→ What the task requires: Return each record word for word and omit the pictures.

[Records drawn from a dataset]
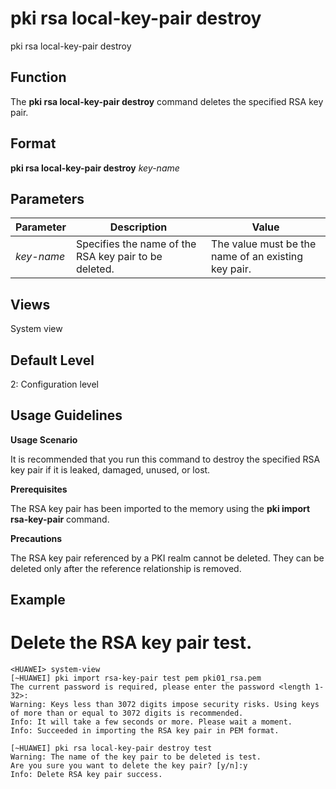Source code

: pki rsa local-key-pair destroy
==============================

pki rsa local-key-pair destroy

Function
--------



The **pki rsa local-key-pair destroy** command deletes the specified RSA key pair.




Format
------

**pki rsa local-key-pair destroy** *key-name*


Parameters
----------

| Parameter | Description | Value |
| --- | --- | --- |
| *key-name* | Specifies the name of the RSA key pair to be deleted. | The value must be the name of an existing key pair. |



Views
-----

System view


Default Level
-------------

2: Configuration level


Usage Guidelines
----------------

**Usage Scenario**



It is recommended that you run this command to destroy the specified RSA key pair if it is leaked, damaged, unused, or lost.



**Prerequisites**



The RSA key pair has been imported to the memory using the **pki import rsa-key-pair** command.



**Precautions**



The RSA key pair referenced by a PKI realm cannot be deleted. They can be deleted only after the reference relationship is removed.




Example
-------

# Delete the RSA key pair test.
```
<HUAWEI> system-view
[~HUAWEI] pki import rsa-key-pair test pem pki01_rsa.pem
The current password is required, please enter the password <length 1-32>:
Warning: Keys less than 3072 digits impose security risks. Using keys of more than or equal to 3072 digits is recommended.
Info: It will take a few seconds or more. Please wait a moment.
Info: Succeeded in importing the RSA key pair in PEM format.

[~HUAWEI] pki rsa local-key-pair destroy test
Warning: The name of the key pair to be deleted is test.
Are you sure you want to delete the key pair? [y/n]:y
Info: Delete RSA key pair success.

```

→ Output:
Source code

: pki rsa local-key-pair destroy
==============================

pki rsa local-key-pair destroy

Function
--------



The **pki rsa local-key-pair destroy** command deletes the specified RSA key pair.




Format
------

**pki rsa local-key-pair destroy** *key-name*


Parameters
----------

| Parameter | Description | Value |
| --- | --- | --- |
| *key-name* | Specifies the name of the RSA key pair to be deleted. | The value must be the name of an existing key pair. |



Views
-----

System view


Default Level
-------------

2: Configuration level


Usage Guidelines
----------------

**Usage Scenario**



It is recommended that you run this command to destroy the specified RSA key pair if it is leaked, damaged, unused, or lost.



**Prerequisites**



The RSA key pair has been imported to the memory using the **pki import rsa-key-pair** command.



**Precautions**



The RSA key pair referenced by a PKI realm cannot be deleted. They can be deleted only after the reference relationship is removed.




Example
-------

# Delete the RSA key pair test.
```
<HUAWEI> system-view
[~HUAWEI] pki import rsa-key-pair test pem pki01_rsa.pem
The current password is required, please enter the password <length 1-32>:
Warning: Keys less than 3072 digits impose security risks. Using keys of more than or equal to 3072 digits is recommended.
Info: It will take a few seconds or more. Please wait a moment.
Info: Succeeded in importing the RSA key pair in PEM format.

[~HUAWEI] pki rsa local-key-pair destroy test
Warning: The name of the key pair to be deleted is test.
Are you sure you want to delete the key pair? [y/n]:y
Info: Delete RSA key pair success.

```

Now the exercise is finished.